Problem details → Where the listing below reaches the line containing "- Released: April 22, 2013", start writing out lines exactly, and stop once the line containing "[🎵 Listen now" has been written.

The data →
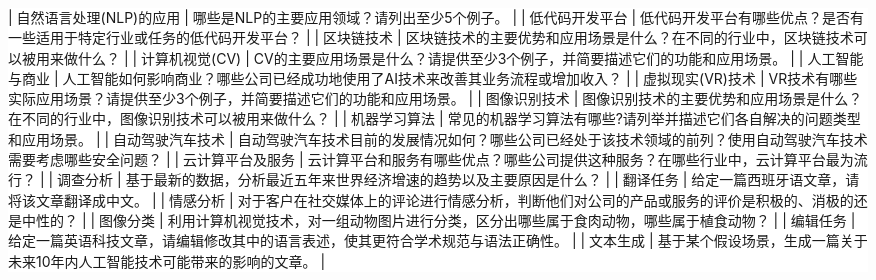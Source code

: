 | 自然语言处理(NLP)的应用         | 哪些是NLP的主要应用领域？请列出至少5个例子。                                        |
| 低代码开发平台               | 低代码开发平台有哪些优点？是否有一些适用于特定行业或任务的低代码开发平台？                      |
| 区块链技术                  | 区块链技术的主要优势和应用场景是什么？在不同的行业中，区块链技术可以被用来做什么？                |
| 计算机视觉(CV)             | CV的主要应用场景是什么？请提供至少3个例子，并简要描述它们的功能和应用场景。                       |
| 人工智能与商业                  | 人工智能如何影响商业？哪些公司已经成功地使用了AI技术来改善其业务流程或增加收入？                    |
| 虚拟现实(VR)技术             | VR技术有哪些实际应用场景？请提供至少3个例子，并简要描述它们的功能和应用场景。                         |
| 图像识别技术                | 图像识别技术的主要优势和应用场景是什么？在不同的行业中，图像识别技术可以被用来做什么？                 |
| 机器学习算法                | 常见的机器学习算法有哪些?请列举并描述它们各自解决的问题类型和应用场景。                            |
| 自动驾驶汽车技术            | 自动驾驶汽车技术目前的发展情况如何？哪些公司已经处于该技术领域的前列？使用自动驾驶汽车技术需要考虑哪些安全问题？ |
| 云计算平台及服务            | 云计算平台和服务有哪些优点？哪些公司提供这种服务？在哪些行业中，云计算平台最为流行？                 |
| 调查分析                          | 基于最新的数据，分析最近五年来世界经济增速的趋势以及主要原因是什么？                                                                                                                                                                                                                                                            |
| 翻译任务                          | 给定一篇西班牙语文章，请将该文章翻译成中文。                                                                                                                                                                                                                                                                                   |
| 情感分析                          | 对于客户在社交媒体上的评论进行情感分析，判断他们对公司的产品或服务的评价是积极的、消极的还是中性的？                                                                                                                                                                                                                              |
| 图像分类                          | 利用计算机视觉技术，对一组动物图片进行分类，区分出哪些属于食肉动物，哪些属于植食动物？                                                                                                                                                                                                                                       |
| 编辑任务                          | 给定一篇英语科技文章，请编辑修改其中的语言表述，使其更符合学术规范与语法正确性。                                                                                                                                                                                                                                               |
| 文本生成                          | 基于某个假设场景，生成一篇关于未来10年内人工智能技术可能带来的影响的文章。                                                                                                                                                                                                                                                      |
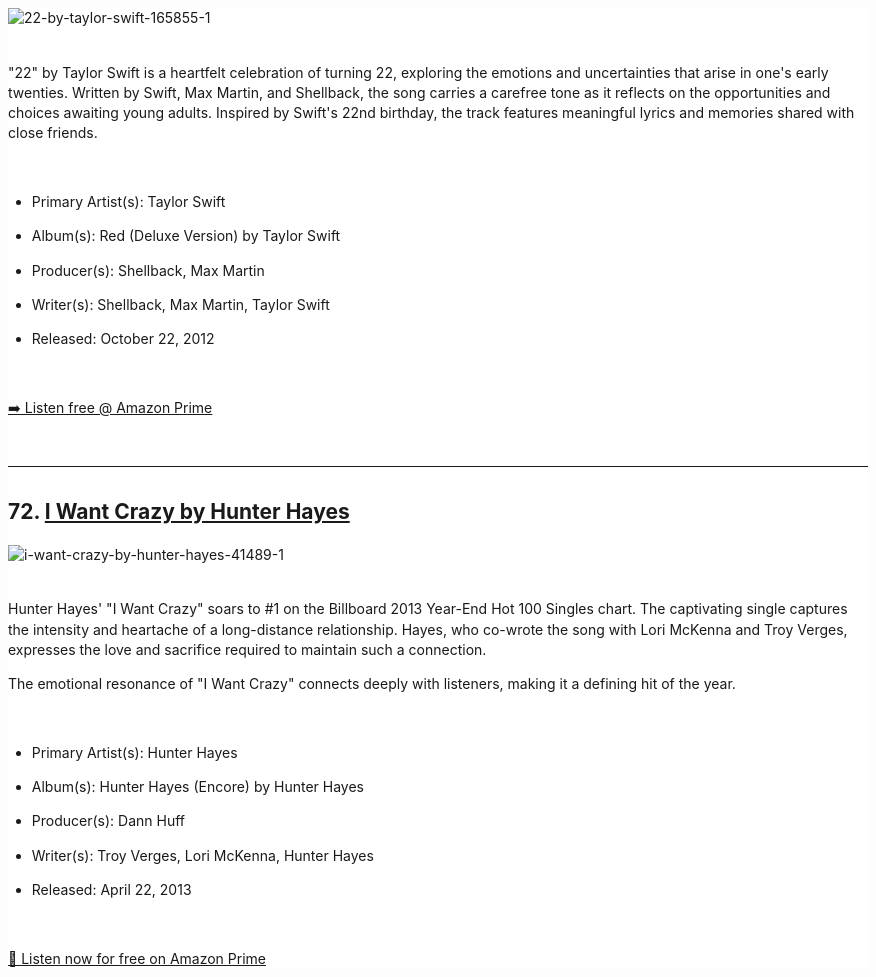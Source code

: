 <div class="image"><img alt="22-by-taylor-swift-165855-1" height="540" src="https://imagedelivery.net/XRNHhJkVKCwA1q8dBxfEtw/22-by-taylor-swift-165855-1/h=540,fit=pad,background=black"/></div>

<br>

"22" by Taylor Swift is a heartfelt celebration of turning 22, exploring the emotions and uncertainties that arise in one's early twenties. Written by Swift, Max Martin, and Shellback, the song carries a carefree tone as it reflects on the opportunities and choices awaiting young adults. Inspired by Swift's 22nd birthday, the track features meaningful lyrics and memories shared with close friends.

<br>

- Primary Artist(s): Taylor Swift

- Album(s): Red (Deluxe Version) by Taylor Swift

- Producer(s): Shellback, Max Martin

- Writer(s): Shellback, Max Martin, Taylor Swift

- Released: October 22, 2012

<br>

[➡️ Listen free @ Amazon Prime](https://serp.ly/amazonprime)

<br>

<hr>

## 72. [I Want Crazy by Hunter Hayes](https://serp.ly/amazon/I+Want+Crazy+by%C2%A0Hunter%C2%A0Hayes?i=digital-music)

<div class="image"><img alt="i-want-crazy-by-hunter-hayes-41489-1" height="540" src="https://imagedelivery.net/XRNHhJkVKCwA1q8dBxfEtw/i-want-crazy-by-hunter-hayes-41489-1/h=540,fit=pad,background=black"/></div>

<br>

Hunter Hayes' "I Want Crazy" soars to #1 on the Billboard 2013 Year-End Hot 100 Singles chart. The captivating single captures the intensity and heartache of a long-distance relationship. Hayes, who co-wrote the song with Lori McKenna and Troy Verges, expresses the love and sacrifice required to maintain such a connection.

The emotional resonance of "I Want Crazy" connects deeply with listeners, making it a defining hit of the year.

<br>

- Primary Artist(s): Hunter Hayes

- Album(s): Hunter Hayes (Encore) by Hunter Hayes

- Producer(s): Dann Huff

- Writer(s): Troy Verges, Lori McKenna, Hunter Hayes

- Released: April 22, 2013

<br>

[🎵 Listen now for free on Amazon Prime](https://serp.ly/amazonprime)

==

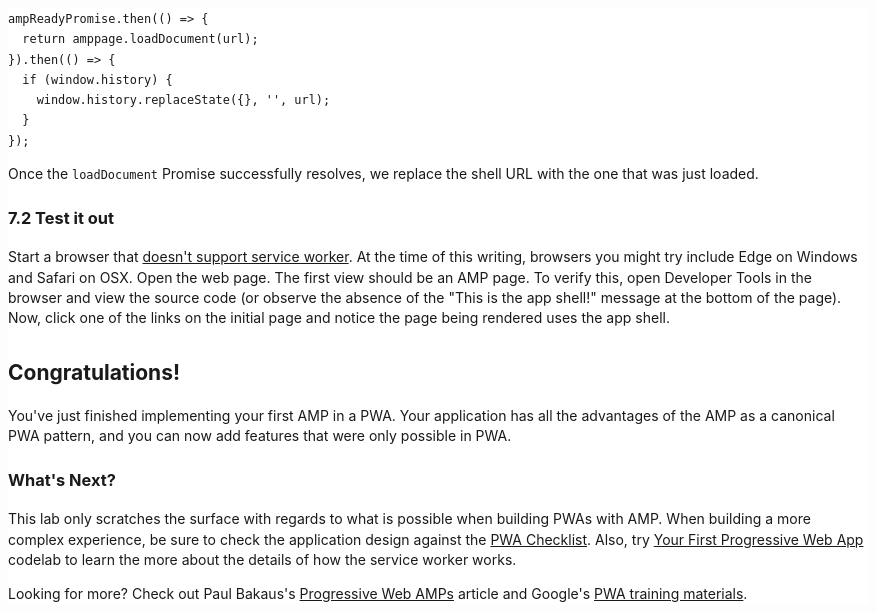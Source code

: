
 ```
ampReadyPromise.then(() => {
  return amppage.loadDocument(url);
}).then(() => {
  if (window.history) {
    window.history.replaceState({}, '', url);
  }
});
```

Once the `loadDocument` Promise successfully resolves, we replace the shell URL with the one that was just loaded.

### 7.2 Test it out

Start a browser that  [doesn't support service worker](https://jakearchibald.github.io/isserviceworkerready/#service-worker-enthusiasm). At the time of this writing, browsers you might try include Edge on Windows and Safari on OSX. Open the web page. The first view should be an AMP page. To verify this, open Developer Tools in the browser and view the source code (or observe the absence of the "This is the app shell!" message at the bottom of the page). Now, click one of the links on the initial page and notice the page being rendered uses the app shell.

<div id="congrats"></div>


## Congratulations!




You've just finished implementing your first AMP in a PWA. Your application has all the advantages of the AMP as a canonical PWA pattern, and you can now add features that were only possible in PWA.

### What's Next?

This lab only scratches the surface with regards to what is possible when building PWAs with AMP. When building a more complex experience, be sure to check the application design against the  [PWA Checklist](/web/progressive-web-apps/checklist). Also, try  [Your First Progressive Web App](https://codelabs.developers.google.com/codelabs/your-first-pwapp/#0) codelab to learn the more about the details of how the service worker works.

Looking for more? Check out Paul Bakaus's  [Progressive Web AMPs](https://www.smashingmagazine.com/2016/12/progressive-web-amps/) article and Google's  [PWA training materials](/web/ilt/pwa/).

Task response →
- Released: April 22, 2013

<br>

[🎵 Listen now for free on Amazon Prime](https://serp.ly/amazonprime)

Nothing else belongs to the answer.